> [The input]:
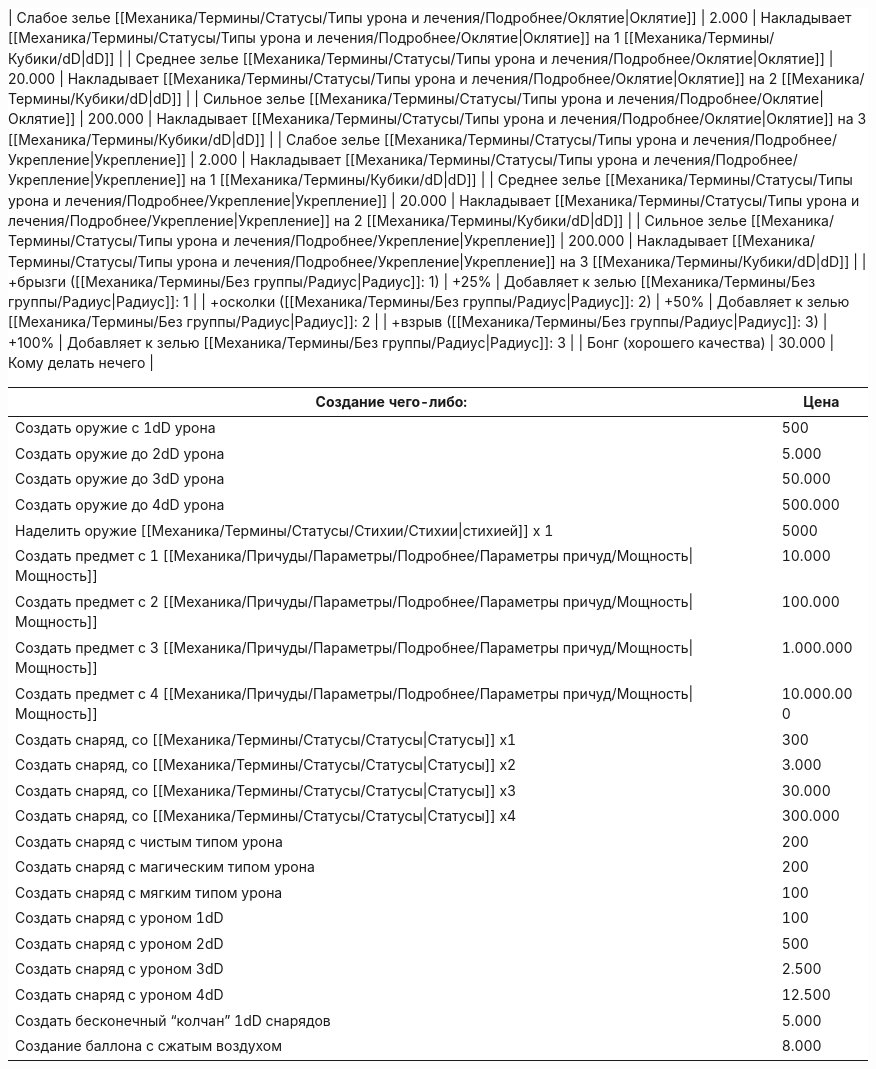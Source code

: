 | Слабое зелье [[Механика/Термины/Статусы/Типы урона и лечения/Подробнее/Оклятие\|Оклятие]]       | 2.000   |  Накладывает [[Механика/Термины/Статусы/Типы урона и лечения/Подробнее/Оклятие\|Оклятие]] на 1 [[Механика/Термины/Кубики/dD\|dD]]  |
| Среднее зелье [[Механика/Термины/Статусы/Типы урона и лечения/Подробнее/Оклятие\|Оклятие]]      | 20.000  |  Накладывает [[Механика/Термины/Статусы/Типы урона и лечения/Подробнее/Оклятие\|Оклятие]] на 2 [[Механика/Термины/Кубики/dD\|dD]]   |
| Сильное зелье [[Механика/Термины/Статусы/Типы урона и лечения/Подробнее/Оклятие\|Оклятие]]      | 200.000 |  Накладывает [[Механика/Термины/Статусы/Типы урона и лечения/Подробнее/Оклятие\|Оклятие]] на 3 [[Механика/Термины/Кубики/dD\|dD]]   |
| Слабое зелье [[Механика/Термины/Статусы/Типы урона и лечения/Подробнее/Укрепление\|Укрепление]]    | 2.000   |  Накладывает [[Механика/Термины/Статусы/Типы урона и лечения/Подробнее/Укрепление\|Укрепление]] на 1 [[Механика/Термины/Кубики/dD\|dD]]  |
| Среднее зелье [[Механика/Термины/Статусы/Типы урона и лечения/Подробнее/Укрепление\|Укрепление]]   | 20.000  |  Накладывает [[Механика/Термины/Статусы/Типы урона и лечения/Подробнее/Укрепление\|Укрепление]] на 2 [[Механика/Термины/Кубики/dD\|dD]]   |
| Сильное зелье [[Механика/Термины/Статусы/Типы урона и лечения/Подробнее/Укрепление\|Укрепление]]   | 200.000 |  Накладывает [[Механика/Термины/Статусы/Типы урона и лечения/Подробнее/Укрепление\|Укрепление]] на 3 [[Механика/Термины/Кубики/dD\|dD]]   |
| +брызги ([[Механика/Термины/Без группы/Радиус\|Радиус]]: 1)         | +25%    |  Добавляет к зелью [[Механика/Термины/Без группы/Радиус\|Радиус]]: 1   |
| +осколки ([[Механика/Термины/Без группы/Радиус\|Радиус]]: 2)       | +50%    |  Добавляет к зелью [[Механика/Термины/Без группы/Радиус\|Радиус]]: 2   |
| +взрыв ([[Механика/Термины/Без группы/Радиус\|Радиус]]: 3)         | +100%   |  Добавляет к зелью [[Механика/Термины/Без группы/Радиус\|Радиус]]: 3   |
| Бонг (хорошего качества)       | 30.000  |  Кому делать нечего   |


| Создание чего-либо:                       | Цена       |
| ----------------------------------------- | ---------- |
| Создать оружие с 1dD урона                | 500        |
| Создать оружие до 2dD урона               | 5.000      |
| Создать оружие до 3dD урона               | 50.000     |
| Создать оружие до 4dD урона               | 500.000    |
| Наделить оружие [[Механика/Термины/Статусы/Стихии/Стихии\|стихией]] х 1| 5000       |
| Создать предмет с 1 [[Механика/Причуды/Параметры/Подробнее/Параметры причуд/Мощность\|Мощность]]          | 10.000     |
| Создать предмет с 2 [[Механика/Причуды/Параметры/Подробнее/Параметры причуд/Мощность\|Мощность]]          | 100.000    |
| Создать предмет с 3 [[Механика/Причуды/Параметры/Подробнее/Параметры причуд/Мощность\|Мощность]]          | 1.000.000  |
| Создать предмет с 4 [[Механика/Причуды/Параметры/Подробнее/Параметры причуд/Мощность\|Мощность]]          | 10.000.000 |
| Создать снаряд, со [[Механика/Термины/Статусы/Статусы\|Статусы]] х1         | 300        |
| Создать снаряд, со [[Механика/Термины/Статусы/Статусы\|Статусы]] х2         | 3.000      |
| Создать снаряд, со [[Механика/Термины/Статусы/Статусы\|Статусы]] х3         | 30.000     |
| Создать снаряд, со [[Механика/Термины/Статусы/Статусы\|Статусы]] х4         | 300.000    |
| Создать снаряд с чистым типом урона       | 200        |
| Создать снаряд с магическим типом урона   | 200        |
| Создать  снаряд с мягким типом урона      | 100        |
| Создать снаряд с уроном 1dD               | 100        |
| Создать снаряд с уроном 2dD               | 500        |
| Создать снаряд с уроном 3dD               | 2.500      |
| Создать снаряд с уроном 4dD               | 12.500     |
| Создать бесконечный “колчан” 1dD снарядов | 5.000      |
| Создание баллона с сжатым воздухом        | 8.000      |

> [Goal of the exercise]: All lines from the line holding "оружие до 4dD" through the end of the records above need to be transcribed exactly, and no other text should appear.

> [Result for this task]:
| Создать оружие до 4dD урона               | 500.000    |
| Наделить оружие [[Механика/Термины/Статусы/Стихии/Стихии\|стихией]] х 1| 5000       |
| Создать предмет с 1 [[Механика/Причуды/Параметры/Подробнее/Параметры причуд/Мощность\|Мощность]]          | 10.000     |
| Создать предмет с 2 [[Механика/Причуды/Параметры/Подробнее/Параметры причуд/Мощность\|Мощность]]          | 100.000    |
| Создать предмет с 3 [[Механика/Причуды/Параметры/Подробнее/Параметры причуд/Мощность\|Мощность]]          | 1.000.000  |
| Создать предмет с 4 [[Механика/Причуды/Параметры/Подробнее/Параметры причуд/Мощность\|Мощность]]          | 10.000.000 |
| Создать снаряд, со [[Механика/Термины/Статусы/Статусы\|Статусы]] х1         | 300        |
| Создать снаряд, со [[Механика/Термины/Статусы/Статусы\|Статусы]] х2         | 3.000      |
| Создать снаряд, со [[Механика/Термины/Статусы/Статусы\|Статусы]] х3         | 30.000     |
| Создать снаряд, со [[Механика/Термины/Статусы/Статусы\|Статусы]] х4         | 300.000    |
| Создать снаряд с чистым типом урона       | 200        |
| Создать снаряд с магическим типом урона   | 200        |
| Создать  снаряд с мягким типом урона      | 100        |
| Создать снаряд с уроном 1dD               | 100        |
| Создать снаряд с уроном 2dD               | 500        |
| Создать снаряд с уроном 3dD               | 2.500      |
| Создать снаряд с уроном 4dD               | 12.500     |
| Создать бесконечный “колчан” 1dD снарядов | 5.000      |
| Создание баллона с сжатым воздухом        | 8.000      |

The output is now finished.